What the task requires -> Every entry must be given again exactly. Include no pictures.

Entries provided ->
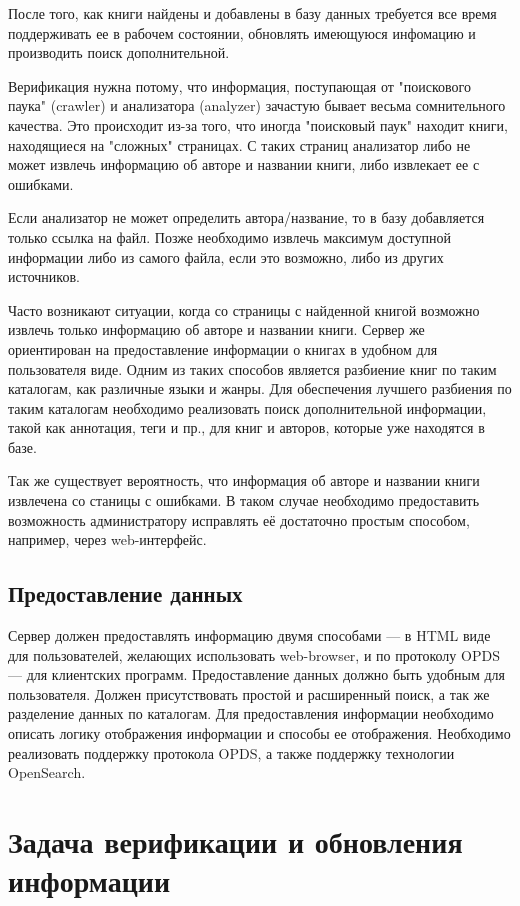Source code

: \documentclass[a4paper]{report}
\begin{document}
После того, как книги найдены и добавлены в базу данных требуется все время поддерживать ее в рабочем состоянии, обновлять имеющуюся инфомацию и производить поиск дополнительной.

Верификация нужна потому, что информация, поступающая от "поискового паука" (crawler) и анализатора (analyzer) зачастую бывает весьма сомнительного качества. Это происходит из-за того, что иногда "поисковый паук" находит книги, находящиеся на "сложных" страницах. С таких страниц анализатор либо не может извлечь информацию об авторе и названии книги, либо извлекает ее с ошибками. 

Если анализатор не может определить автора/название, то в базу добавляется только ссылка на файл. Позже необходимо извлечь максимум доступной информации либо из самого файла, если это возможно, либо из других источников.

Часто возникают ситуации, когда со страницы с найденной книгой возможно извлечь только информацию об авторе и названии книги. Сервер же ориентирован на предоставление информации о книгах в удобном для пользователя виде. Одним из таких способов является разбиение книг по таким каталогам, как различные языки и жанры. Для обеспечения лучшего разбиения по таким каталогам необходимо реализовать поиск дополнительной информации, такой как аннотация, теги и пр., для книг и авторов, которые уже находятся в базе.


Так же существует вероятность, что информация об авторе и названии книги извлечена со станицы с ошибками. В таком случае необходимо предоставить возможность администратору исправлять её достаточно простым способом, например, через web-интерфейс.


\subsection{Предоставление данных}

Сервер должен предоставлять информацию двумя способами --- в HTML виде для пользователей, желающих использовать web-browser, и по протоколу OPDS --- для клиентских программ. Предоставление данных должно быть удобным для пользователя. Должен присутствовать простой и расширенный поиск, а так же разделение данных по каталогам. Для предоставления информации необходимо описать логику отображения информации и способы ее отображения. Необходимо реализовать поддержку протокола OPDS, а также поддержку технологии OpenSearch.

\newpage
\section{Задача верификации и обновления информации}
\end{document}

Response to the task ->
Source code

: \documentclass[a4paper]{report}
\begin{document}
После того, как книги найдены и добавлены в базу данных требуется все время поддерживать ее в рабочем состоянии, обновлять имеющуюся инфомацию и производить поиск дополнительной.

Верификация нужна потому, что информация, поступающая от "поискового паука" (crawler) и анализатора (analyzer) зачастую бывает весьма сомнительного качества. Это происходит из-за того, что иногда "поисковый паук" находит книги, находящиеся на "сложных" страницах. С таких страниц анализатор либо не может извлечь информацию об авторе и названии книги, либо извлекает ее с ошибками. 

Если анализатор не может определить автора/название, то в базу добавляется только ссылка на файл. Позже необходимо извлечь максимум доступной информации либо из самого файла, если это возможно, либо из других источников.

Часто возникают ситуации, когда со страницы с найденной книгой возможно извлечь только информацию об авторе и названии книги. Сервер же ориентирован на предоставление информации о книгах в удобном для пользователя виде. Одним из таких способов является разбиение книг по таким каталогам, как различные языки и жанры. Для обеспечения лучшего разбиения по таким каталогам необходимо реализовать поиск дополнительной информации, такой как аннотация, теги и пр., для книг и авторов, которые уже находятся в базе.


Так же существует вероятность, что информация об авторе и названии книги извлечена со станицы с ошибками. В таком случае необходимо предоставить возможность администратору исправлять её достаточно простым способом, например, через web-интерфейс.


\subsection{Предоставление данных}

Сервер должен предоставлять информацию двумя способами --- в HTML виде для пользователей, желающих использовать web-browser, и по протоколу OPDS --- для клиентских программ. Предоставление данных должно быть удобным для пользователя. Должен присутствовать простой и расширенный поиск, а так же разделение данных по каталогам. Для предоставления информации необходимо описать логику отображения информации и способы ее отображения. Необходимо реализовать поддержку протокола OPDS, а также поддержку технологии OpenSearch.

\newpage
\section{Задача верификации и обновления информации}
\end{document}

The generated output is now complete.